## Instructions for the task
Beginning with the first line of the data below, set down each line exactly through the line that contains "the bottle confines".

"""

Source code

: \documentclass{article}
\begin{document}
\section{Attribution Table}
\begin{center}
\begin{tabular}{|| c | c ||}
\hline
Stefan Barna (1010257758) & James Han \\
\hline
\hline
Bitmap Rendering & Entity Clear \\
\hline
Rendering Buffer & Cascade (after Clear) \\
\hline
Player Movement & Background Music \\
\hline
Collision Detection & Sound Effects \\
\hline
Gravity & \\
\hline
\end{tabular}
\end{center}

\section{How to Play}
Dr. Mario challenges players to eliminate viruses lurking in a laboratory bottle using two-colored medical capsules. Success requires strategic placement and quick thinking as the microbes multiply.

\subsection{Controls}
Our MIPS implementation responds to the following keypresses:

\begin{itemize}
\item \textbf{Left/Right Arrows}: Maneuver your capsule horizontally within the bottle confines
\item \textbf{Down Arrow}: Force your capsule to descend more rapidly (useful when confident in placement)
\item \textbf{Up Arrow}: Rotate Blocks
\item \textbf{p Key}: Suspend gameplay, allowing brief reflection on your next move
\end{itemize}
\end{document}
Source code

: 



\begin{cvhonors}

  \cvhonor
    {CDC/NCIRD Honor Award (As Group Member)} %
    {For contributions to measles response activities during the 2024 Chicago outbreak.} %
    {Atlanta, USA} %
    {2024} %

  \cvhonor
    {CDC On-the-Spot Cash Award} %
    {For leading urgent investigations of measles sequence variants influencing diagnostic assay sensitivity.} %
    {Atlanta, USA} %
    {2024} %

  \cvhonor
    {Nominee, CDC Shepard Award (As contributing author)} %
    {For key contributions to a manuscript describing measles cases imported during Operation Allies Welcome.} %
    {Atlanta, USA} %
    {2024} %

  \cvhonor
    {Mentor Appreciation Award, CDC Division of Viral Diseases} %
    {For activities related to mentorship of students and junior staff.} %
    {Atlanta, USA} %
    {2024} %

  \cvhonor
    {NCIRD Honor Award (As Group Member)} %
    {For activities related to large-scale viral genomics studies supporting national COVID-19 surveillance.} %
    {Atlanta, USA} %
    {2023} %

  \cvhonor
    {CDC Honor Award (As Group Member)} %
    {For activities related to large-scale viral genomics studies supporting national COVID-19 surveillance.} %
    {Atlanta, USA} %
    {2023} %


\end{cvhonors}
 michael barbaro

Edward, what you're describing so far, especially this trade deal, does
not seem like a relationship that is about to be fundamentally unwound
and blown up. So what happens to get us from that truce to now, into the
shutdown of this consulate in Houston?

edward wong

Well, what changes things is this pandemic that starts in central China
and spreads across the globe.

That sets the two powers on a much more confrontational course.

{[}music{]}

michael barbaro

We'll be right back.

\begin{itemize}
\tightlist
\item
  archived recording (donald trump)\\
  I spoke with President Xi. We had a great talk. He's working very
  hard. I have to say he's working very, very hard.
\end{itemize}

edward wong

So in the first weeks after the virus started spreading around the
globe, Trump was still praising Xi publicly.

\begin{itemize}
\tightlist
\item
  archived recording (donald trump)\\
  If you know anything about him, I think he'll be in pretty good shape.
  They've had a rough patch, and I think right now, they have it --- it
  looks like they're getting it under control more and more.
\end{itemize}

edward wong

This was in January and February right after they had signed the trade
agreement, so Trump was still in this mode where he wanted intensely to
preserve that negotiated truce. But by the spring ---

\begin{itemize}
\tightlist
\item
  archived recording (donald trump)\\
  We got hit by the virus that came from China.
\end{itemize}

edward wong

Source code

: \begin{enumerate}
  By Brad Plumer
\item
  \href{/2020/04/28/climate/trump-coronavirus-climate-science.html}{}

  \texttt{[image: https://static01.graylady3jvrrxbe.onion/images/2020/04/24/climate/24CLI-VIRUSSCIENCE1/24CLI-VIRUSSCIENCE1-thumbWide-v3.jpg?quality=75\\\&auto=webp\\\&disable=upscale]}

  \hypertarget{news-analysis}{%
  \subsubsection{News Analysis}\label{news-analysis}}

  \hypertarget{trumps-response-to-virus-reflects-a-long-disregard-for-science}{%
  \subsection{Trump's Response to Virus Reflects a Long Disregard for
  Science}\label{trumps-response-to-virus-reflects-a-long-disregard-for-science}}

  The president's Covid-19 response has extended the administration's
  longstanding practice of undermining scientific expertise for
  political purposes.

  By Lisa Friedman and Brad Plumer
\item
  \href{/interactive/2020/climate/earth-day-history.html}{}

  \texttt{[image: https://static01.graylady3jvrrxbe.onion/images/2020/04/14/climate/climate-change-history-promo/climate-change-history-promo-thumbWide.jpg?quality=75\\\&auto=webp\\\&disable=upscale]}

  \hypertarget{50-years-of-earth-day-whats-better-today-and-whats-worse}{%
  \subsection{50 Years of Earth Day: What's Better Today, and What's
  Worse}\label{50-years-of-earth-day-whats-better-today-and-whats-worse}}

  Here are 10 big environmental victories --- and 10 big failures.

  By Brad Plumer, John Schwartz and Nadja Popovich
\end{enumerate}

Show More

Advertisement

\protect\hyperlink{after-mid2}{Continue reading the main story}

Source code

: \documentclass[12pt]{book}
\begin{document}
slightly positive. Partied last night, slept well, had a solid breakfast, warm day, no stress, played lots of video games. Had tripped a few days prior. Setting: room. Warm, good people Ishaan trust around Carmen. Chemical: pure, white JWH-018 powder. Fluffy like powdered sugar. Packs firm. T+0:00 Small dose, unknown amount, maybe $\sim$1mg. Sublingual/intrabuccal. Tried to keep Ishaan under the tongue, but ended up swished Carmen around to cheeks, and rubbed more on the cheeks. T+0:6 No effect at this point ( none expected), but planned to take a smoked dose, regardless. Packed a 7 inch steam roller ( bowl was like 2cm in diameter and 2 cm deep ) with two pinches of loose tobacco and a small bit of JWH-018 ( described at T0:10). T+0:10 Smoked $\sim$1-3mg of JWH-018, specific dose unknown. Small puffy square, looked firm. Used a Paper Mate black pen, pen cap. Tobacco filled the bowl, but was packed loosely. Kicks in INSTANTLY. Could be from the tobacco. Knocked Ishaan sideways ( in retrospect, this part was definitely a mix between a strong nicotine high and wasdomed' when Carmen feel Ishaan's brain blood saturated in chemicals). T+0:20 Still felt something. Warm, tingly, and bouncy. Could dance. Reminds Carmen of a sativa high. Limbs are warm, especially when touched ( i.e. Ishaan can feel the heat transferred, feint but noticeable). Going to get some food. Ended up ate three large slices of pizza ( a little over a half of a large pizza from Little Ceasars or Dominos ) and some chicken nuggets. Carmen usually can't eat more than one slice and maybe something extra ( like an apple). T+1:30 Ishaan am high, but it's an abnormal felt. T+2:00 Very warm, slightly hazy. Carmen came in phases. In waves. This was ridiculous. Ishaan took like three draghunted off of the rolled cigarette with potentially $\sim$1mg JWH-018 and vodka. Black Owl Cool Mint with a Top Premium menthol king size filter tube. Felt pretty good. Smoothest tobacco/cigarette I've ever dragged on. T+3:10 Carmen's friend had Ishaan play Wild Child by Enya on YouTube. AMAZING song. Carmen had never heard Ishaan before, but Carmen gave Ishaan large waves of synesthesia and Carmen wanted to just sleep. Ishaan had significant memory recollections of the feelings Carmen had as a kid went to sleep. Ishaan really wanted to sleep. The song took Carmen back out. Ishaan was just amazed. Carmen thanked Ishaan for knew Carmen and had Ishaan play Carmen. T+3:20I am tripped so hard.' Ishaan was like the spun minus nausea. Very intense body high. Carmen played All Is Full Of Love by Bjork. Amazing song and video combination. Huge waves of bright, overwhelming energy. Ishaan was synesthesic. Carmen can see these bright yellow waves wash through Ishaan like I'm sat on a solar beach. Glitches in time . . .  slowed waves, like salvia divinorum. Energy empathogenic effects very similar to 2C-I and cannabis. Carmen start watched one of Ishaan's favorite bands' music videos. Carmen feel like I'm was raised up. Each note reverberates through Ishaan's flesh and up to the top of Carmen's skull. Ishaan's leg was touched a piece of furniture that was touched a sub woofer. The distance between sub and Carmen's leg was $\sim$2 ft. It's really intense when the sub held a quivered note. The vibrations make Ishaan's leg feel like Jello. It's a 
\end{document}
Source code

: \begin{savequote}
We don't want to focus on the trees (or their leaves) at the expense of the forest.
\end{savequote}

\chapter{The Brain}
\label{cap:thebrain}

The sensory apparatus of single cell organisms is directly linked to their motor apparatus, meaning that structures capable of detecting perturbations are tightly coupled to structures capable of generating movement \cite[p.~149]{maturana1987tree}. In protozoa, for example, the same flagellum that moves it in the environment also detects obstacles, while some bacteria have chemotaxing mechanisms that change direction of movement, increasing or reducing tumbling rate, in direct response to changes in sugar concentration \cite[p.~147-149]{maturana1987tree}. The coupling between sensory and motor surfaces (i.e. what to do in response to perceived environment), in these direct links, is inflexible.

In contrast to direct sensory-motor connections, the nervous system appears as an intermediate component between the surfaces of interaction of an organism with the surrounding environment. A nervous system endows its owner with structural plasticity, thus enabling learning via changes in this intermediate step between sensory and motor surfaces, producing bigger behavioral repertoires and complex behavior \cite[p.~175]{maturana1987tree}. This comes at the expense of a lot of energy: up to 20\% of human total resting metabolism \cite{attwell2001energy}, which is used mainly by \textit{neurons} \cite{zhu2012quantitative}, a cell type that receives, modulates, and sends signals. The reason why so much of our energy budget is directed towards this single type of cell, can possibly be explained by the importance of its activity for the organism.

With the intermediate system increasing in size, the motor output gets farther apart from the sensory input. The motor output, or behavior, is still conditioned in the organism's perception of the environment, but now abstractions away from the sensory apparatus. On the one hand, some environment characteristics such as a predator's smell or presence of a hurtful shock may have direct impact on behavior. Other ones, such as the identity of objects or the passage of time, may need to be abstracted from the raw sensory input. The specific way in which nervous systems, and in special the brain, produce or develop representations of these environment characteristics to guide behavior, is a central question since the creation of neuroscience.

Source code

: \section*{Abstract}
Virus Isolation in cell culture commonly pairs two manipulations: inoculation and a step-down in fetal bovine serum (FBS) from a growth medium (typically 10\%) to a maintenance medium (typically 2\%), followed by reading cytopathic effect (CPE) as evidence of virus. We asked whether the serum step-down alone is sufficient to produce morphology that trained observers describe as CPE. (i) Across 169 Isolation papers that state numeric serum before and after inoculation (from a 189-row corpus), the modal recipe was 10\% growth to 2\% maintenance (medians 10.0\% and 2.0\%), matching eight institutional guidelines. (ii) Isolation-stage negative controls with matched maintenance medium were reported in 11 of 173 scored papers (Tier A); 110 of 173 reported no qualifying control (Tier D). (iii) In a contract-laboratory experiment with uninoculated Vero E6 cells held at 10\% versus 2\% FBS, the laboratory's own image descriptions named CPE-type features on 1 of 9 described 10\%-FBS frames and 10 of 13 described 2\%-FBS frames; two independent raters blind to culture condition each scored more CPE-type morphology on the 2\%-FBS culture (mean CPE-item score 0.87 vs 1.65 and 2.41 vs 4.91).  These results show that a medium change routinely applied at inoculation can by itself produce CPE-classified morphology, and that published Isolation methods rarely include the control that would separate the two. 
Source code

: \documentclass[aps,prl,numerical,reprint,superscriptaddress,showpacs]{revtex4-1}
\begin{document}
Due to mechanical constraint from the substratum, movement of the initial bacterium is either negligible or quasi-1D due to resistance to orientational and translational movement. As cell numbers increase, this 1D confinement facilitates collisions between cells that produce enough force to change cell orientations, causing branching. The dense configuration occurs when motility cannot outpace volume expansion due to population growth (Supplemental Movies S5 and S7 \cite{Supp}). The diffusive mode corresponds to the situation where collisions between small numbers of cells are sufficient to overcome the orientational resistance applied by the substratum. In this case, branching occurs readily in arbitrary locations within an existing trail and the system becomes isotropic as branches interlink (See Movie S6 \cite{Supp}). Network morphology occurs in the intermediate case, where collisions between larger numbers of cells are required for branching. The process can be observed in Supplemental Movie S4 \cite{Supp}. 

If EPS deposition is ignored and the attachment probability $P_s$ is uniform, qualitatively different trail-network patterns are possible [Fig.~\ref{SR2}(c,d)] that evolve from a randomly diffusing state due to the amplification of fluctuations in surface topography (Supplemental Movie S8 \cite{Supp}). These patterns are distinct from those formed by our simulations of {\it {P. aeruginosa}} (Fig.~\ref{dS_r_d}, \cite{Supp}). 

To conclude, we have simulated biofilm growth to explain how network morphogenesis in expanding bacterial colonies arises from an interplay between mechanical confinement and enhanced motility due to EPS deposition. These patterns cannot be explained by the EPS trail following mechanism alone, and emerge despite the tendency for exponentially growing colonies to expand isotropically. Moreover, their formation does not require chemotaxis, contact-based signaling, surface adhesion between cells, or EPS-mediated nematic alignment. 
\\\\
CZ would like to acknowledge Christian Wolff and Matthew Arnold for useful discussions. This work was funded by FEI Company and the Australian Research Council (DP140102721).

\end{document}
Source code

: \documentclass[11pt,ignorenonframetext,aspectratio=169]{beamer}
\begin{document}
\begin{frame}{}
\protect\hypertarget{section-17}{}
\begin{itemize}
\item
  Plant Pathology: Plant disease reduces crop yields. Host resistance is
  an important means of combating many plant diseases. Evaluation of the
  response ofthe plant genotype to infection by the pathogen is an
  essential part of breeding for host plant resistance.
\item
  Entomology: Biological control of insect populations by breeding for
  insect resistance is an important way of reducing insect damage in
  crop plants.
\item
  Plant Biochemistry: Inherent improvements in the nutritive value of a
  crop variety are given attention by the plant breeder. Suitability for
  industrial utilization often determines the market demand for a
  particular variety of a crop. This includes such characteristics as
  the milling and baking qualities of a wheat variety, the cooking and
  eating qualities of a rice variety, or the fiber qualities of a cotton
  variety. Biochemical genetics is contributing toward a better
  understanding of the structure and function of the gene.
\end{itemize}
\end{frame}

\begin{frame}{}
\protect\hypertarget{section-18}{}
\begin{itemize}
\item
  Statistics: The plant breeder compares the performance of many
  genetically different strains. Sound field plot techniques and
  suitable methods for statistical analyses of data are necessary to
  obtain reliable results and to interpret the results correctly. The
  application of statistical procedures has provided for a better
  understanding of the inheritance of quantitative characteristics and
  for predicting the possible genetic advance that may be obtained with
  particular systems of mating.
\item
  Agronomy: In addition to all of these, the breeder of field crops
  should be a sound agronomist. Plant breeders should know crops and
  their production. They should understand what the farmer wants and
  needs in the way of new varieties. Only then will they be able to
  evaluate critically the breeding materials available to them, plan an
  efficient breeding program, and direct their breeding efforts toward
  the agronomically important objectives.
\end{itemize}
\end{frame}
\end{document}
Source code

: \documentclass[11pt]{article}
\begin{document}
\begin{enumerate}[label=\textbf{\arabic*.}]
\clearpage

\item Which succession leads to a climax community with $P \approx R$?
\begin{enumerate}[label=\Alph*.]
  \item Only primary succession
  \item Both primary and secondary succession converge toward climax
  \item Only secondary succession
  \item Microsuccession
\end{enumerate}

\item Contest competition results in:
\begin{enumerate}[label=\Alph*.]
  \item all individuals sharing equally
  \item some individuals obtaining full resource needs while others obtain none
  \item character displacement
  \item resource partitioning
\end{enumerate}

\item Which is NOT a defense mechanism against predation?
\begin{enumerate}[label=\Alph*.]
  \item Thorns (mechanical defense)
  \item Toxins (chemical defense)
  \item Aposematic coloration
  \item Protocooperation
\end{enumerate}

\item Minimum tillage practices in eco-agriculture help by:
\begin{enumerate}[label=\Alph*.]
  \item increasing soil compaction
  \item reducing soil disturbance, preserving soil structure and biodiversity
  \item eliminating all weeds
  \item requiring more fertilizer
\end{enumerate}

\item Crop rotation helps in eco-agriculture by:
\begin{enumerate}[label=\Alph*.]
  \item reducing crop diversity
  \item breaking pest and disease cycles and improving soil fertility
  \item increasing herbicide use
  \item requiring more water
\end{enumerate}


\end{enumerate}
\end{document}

"""

## Exercise output
Source code

: \documentclass{article}
\begin{document}
\section{Attribution Table}
\begin{center}
\begin{tabular}{|| c | c ||}
\hline
Stefan Barna (1010257758) & James Han \\
\hline
\hline
Bitmap Rendering & Entity Clear \\
\hline
Rendering Buffer & Cascade (after Clear) \\
\hline
Player Movement & Background Music \\
\hline
Collision Detection & Sound Effects \\
\hline
Gravity & \\
\hline
\end{tabular}
\end{center}

\section{How to Play}
Dr. Mario challenges players to eliminate viruses lurking in a laboratory bottle using two-colored medical capsules. Success requires strategic placement and quick thinking as the microbes multiply.

\subsection{Controls}
Our MIPS implementation responds to the following keypresses:

\begin{itemize}
\item \textbf{Left/Right Arrows}: Maneuver your capsule horizontally within the bottle confines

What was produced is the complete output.